Charakteristisch der Kommunikationsdynamik von Populärliteratur ist die Adressat:innen: sie zeichnen sich dadurch aus, dass sie nicht unbedingt die Möglichkeit oder das Interesse haben, sich aktiv an der kommunikativen Situation zu beteiligen, in die sie eingetaucht sind. Des Weiteren zielt die Populärliteratur darauf ab, ein breites Spektrum von Menschen, die breite Öffentlichkeit, anzusprechen. Populärliteratur benötigt Popularität und kommerzieller Erfolg, der durch suggestive Genres (Horror, Intrige, Liebe) leicht verständliche Sprache und sich wiederholende Situationen, um Aufmerksamkeit zu erregen und den Konsum des betreffenden Objekts zu gewährleisten.

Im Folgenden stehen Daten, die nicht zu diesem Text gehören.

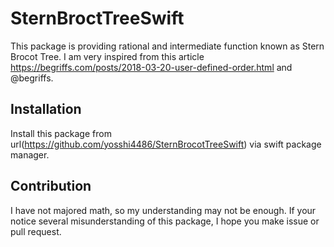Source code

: # SternBroctTreeSwift

This package is providing rational and intermediate function known as Stern Brocot Tree.
I am very inspired from this article https://begriffs.com/posts/2018-03-20-user-defined-order.html and @begriffs.

## Installation
Install this package from url(https://github.com/yosshi4486/SternBrocotTreeSwift) via swift package manager.

## Contribution
I have not majored math, so my understanding may not be enough. If your notice several misunderstanding of this package, I hope you make issue or pull request. 

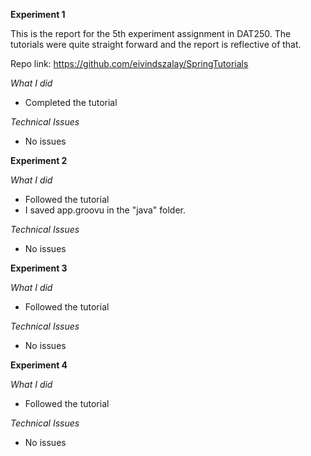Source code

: **Experiment 1**

This is the report for the 5th experiment assignment in DAT250. The tutorials were quite straight forward and the report is reflective of that.

Repo link: https://github.com/eivindszalay/SpringTutorials

*What I did*

* Completed the tutorial

*Technical Issues*

* No issues

**Experiment 2**

*What I did*

* Followed the tutorial
* I saved app.groovu in the "java" folder.

*Technical Issues*

* No issues

**Experiment 3**

*What I did*

* Followed the tutorial

*Technical Issues*

* No issues

**Experiment 4**

*What I did*

* Followed the tutorial

*Technical Issues*

* No issues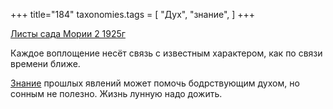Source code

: +++
title="184"
taxonomies.tags = [
 "Дух",
 "знание",
]
+++

[Листы сада Мории 2 1925г](/agni/1925)

Каждое воплощение несёт связь с известным характером, как по связи времени ближе.   

[Знание](/tags/знание) прошлых явлений может помочь бодрствующим духом, но сонным не полезно. Жизнь лунную надо дожить.   

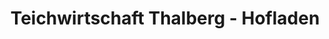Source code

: ---
title: "Teichwirtschaft Thalberg - Hofladen"
url: /bad-liebenwerda/teichwirtschaft-thalberg-hofladen/
shop: Fisch
---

In einem Versuch, den Begriff der Populärliteratur zu definieren und ihm vom Begriff der Volksliteratur abzugrenzen, stützt sich Huck (2014) auf die medialen Besonderheiten und Ansprüche beider: Während die Volksliteratur auf Mündlichkeit als Übermittlungsmedium einer Sammlung von Texten beruht, die ein Volk repräsentieren und deren Absender und Adressat das Volk selbst ist, gehört die Populärliteratur: „zum Paradigma der Schriftlichkeit. Sie ist auf Verbreitung angelegt; sie mag allgemein ansprechende Themen aufnehmen, aber sie ist von Einzelnen (bzw. kleinen Gruppen) für viele produziert worden“ (Huck 2014: 45). Ihre Zugehörigkeit zum Bereich der Schriftlichkeit stabilisiert den betreffenden Text und erleichtert seine Reproduktion und Verbreitung, wobei diese Aspekte für die kommerziellen Interessen dieser kleinen Gruppen, der Herausgeber: innen, von zentraler Bedeutung sind. Gewiss, externe Faktoren wie die chemischen Fortschritte bei der Papierherstellung, die Urbanisierung, die Zunahme der Alphabetisierungsrate in den großen urbanen Zentren sowie das Verlangen der Massen nach Konsum und Unterhaltung erlauben es uns, das Phänomen der Populärliteratur als ein Kind der Technologie zu charakterisieren, d. h. als Ergebnis der Technologisierung, insbesondere im Zeitraum der zweiten industriellen Revolution. Dies ermöglicht es, die Auswirkungen und Einflüsse zu beleuchten, die die Entwicklungen außerhalb der literarischen Sphäre auf das System der Populärliteratur haben. Baetens (2012) definiert sie als eine kulturelle Form, d. h. als „eine Praxis, ein aktives Netzwerk menschlicher und nicht-menschlicher Akteure (Objekte, Maschinen, Verhaltensweisen, Regeln, Institutionen usw.), in dem die Produktion von Werken und Werten wichtiger ist als die konkrete Produktion“ (338).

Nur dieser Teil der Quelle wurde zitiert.